### What you are asked to do
Which lines of the entries contain the string "ideal"? Copy each of them.

### Saved entries
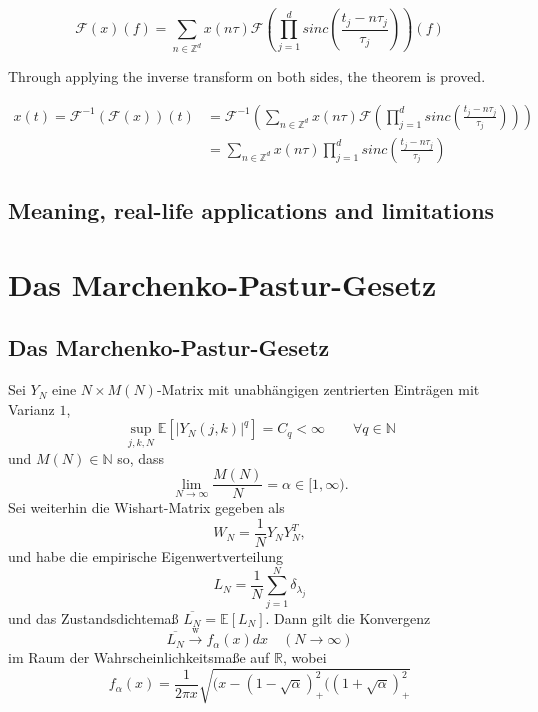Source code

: \documentclass[a4paper, 11pt]{scrreprt}
\newcommand{\RR}{\mathbb{R}}
\newcommand{\EE}{\mathbb{E}}
\newcommand{\ZZ}{\mathbb{Z}}
\newcommand{\NN}{\mathbb{N}}
\newcommand{\FF}{\mathcal{F}}
\begin{document}
\[\FF(x)(f) = \sum_{n \in \ZZ^d} x(n\tau) \FF\left(\prod_{j=1}^d sinc \left( \frac{t_j - n \tau_j}{\tau_j} \right) \right)(f)\]

Through applying the inverse transform on both sides, the theorem is proved.

\begin{align*}
x(t) = \FF^{-1}(\FF(x))(t) &= \FF^{-1} \left( \sum_{n \in \ZZ^d} x(n \tau) \FF \left( \prod_{j=1}^d sinc \left( \frac{t_j - n \tau_j}{\tau_j} \right) \right) \right) \\
&= \sum_{n \in \ZZ^d} x(n\tau) \prod_{j=1}^d sinc \left( \frac{t_j - n \tau_j}{\tau_j} \right)
\end{align*}

\section{Meaning, real-life applications and limitations}

\chapter{Das Marchenko-Pastur-Gesetz}

\section{Das Marchenko-Pastur-Gesetz}

Sei \(Y_N\) eine \(N\times M(N)\)-Matrix mit unabhängigen zentrierten Einträgen mit Varianz \(1\),
	\[\sup_{j,k,N} \EE\left[ | Y_N(j,k)|^q\right] = C_q < \infty \qquad \forall q \in \NN\]
und \(M(N) \in \NN\) so, dass
	\[\lim_{N\to\infty} \frac{M(N)}{N} = \alpha \in[1,\infty). \]
Sei weiterhin die Wishart-Matrix gegeben als 
	\[W_N = \frac{1}{N}Y_NY_N^T,\]
und habe die empirische Eigenwertverteilung
	\[L_N = \frac{1}{N} \sum_{j=1}^{N} \delta_{\lambda_j} \]
und das Zustandsdichtemaß \(\overline{L_N} = \EE[L_N]\). Dann gilt die Konvergenz
	\[\overline{L_N} \xrightarrow{\text{w}} f_{\alpha}(x)dx \quad(N\to\infty)\]
im Raum der Wahrscheinlichkeitsmaße auf \(\RR\), wobei
	\[f_{\alpha}(x)=\frac{1}{2\pi x}\sqrt{(x-(1-\sqrt{\alpha})^2_{+}((1+\sqrt{\alpha})^2_{+}} \]

\newpage
\end{document}
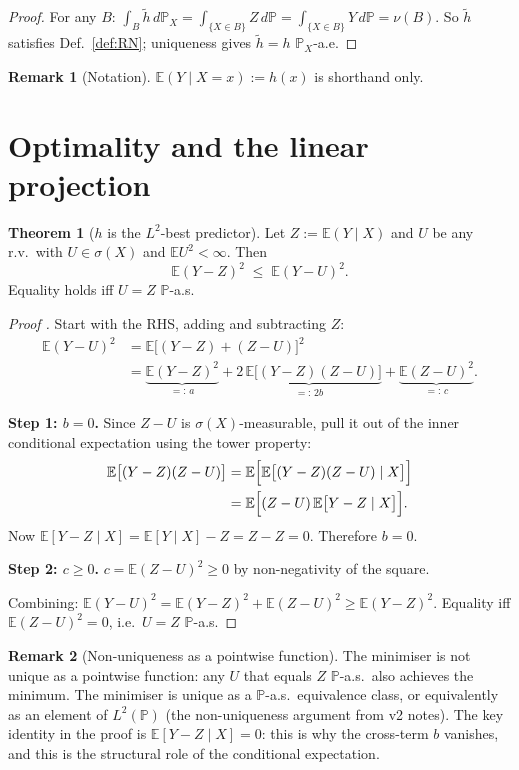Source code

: \documentclass[12pt, a4paper]{article}
\theoremstyle{definition}
\newtheorem{theorem}{Theorem}[section]
\newtheorem{remark}{Remark}[section]
\newcommand{\E}{\mathbb{E}}
\newcommand{\Prob}{\mathbb{P}}
\begin{document}
\begin{proof}
For any $B$: $\int_B\tilde h\,d\Prob_X
=\int_{\{X\in B\}}Z\,d\Prob
=\int_{\{X\in B\}}Y\,d\Prob=\nu(B)$.
So $\tilde h$ satisfies Def.~\ref{def:RN}; uniqueness gives
$\tilde h=h$ $\Prob_X$-a.e.
\end{proof}

\begin{remark}[Notation]
$\E(Y\mid X=x):=h(x)$ is shorthand only.
\end{remark}

\section{Optimality and the linear projection}

\begin{theorem}[$h$ is the $L^2$-best predictor]\label{thm:l2opt}
Let $Z:=\E(Y\mid X)$ and $U$ be any r.v.\ with
$U\in\sigma(X)$ and $\E U^2<\infty$.  Then
\[
  \E(Y-Z)^2 \;\leq\; \E(Y-U)^2.
\]
Equality holds iff $U=Z$ $\Prob$-a.s.
\end{theorem}

\begin{proof}[Proof ]
Start with the RHS, adding and subtracting $Z$:
\begin{align*}
  \E(Y-U)^2
  &= \E\bigl[(Y-Z)+(Z-U)\bigr]^2 \\
  &= \underbrace{\E(Y-Z)^2}_{=:\,a}
   + \underbrace{2\,\E\bigl[(Y-Z)(Z-U)\bigr]}_{=:\,2b}
   + \underbrace{\E(Z-U)^2}_{=:\,c}.
\end{align*}

\textbf{Step 1: $b=0$.}
Since $Z-U$ is $\sigma(X)$-measurable, pull it out of the
inner conditional expectation using the tower property:
\begin{align*}
  \E\bigl[(Y-Z)(Z-U)\bigr]
  &= \E\Bigl[\E\bigl[(Y-Z)(Z-U)\mid X\bigr]\Bigr] \\
  &= \E\Bigl[(Z-U)\,\E\bigl[Y-Z\mid X\bigr]\Bigr].
\end{align*}
Now $\E[Y-Z\mid X]=\E[Y\mid X]-Z=Z-Z=0$.
Therefore $b=0$.

\textbf{Step 2: $c\geq 0$.}
$c=\E(Z-U)^2\geq 0$ by non-negativity of the square.

Combining: $\E(Y-U)^2=\E(Y-Z)^2+\E(Z-U)^2\geq\E(Y-Z)^2$.
Equality iff $\E(Z-U)^2=0$, i.e.\ $U=Z$ $\Prob$-a.s.
\end{proof}

\begin{remark}[Non-uniqueness as a pointwise function]
The minimiser is not unique as a pointwise function: any
$U$ that equals $Z$ $\Prob$-a.s.\ also achieves the minimum.
The minimiser is unique as a $\Prob$-a.s.\ equivalence class,
or equivalently as an element of $L^2(\Prob)$ (the non-uniqueness argument
from v2 notes).
The key identity in the proof is $\E[Y-Z\mid X]=0$:
this is why the cross-term $b$ vanishes, and this is the
structural role of the conditional expectation.
\end{remark}
\end{document}
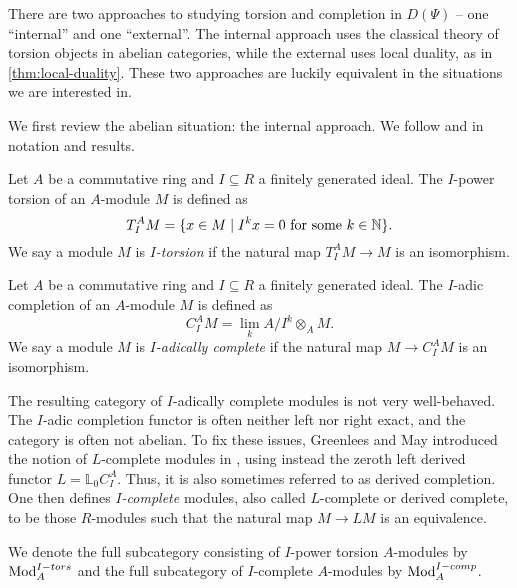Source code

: There are two approaches to studying torsion and completion in $D(\Psi)$ -- one ``internal'' and one ``external''. The internal approach uses the classical theory of torsion objects in abelian categories, while the external uses local duality, as in \cref{thm:local-duality}. These two approaches are luckily equivalent in the situations we are interested in. 

We first review the abelian situation: the internal approach. We follow \cite{barthel-heard-valenzuela_2018} and \cite{barthel-heard-valenzuela_2020} in notation and results. 

\begin{definition}
    \label{def:I-power-torsion-module}
    Let $A$ be a commutative ring and $I\subseteq R$ a finitely generated ideal. The $I$-power torsion of an $A$-module $M$ is defined as
    $$T_I^A M = \{x\in M \mid I^k x = 0 \text{ for some } k\in \mathbb{N}\}.$$
    We say a module $M$ is \emph{$I$-torsion} if the natural map $T_I^A M\longrightarrow M$ is an isomorphism. 
\end{definition}

\begin{definition}
    Let $A$ be a commutative ring and $I\subseteq R$ a finitely generated ideal. The $I$-adic completion of an $A$-module $M$ is defined as
    $$C_I^A M = \lim_k A/I^k\otimes_A M.$$
    We say a module $M$ is \emph{$I$-adically complete} if the natural map $M\longrightarrow C_I^A M$ is an isomorphism. 
\end{definition}

\begin{remark}
    \label{rm:I-complete-vs-I-adically-complete}
    The resulting category of $I$-adically complete modules is not very well-behaved. The $I$-adic completion functor is often neither left nor right exact, and the category is often not abelian. To fix these issues, Greenlees and May introduced the notion of $L$-complete modules in \cite{greenlees-may_92}, using instead the zeroth left derived functor $L=\mathbb{L}_0 C_I^A$. Thus, it is also sometimes referred to as derived completion. One then defines \emph{$I$-complete} modules, also called $L$-complete or derived complete, to be those $R$-modules such that the natural map $M\longrightarrow L M$ is an equivalence. 
\end{remark}

\begin{notation}
    We denote the full subcategory consisting of $I$-power torsion $A$-modules by $\mathrm{Mod}_A^{I-tors}$ and the full subcategory of $I$-complete $A$-modules by $\mathrm{Mod}_A^{I-comp}$. 
\end{notation}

### Output
    Let $A$ be a commutative ring and $I\subseteq R$ a finitely generated ideal. The $I$-power torsion of an $A$-module $M$ is defined as
    Let $A$ be a commutative ring and $I\subseteq R$ a finitely generated ideal. The $I$-adic completion of an $A$-module $M$ is defined as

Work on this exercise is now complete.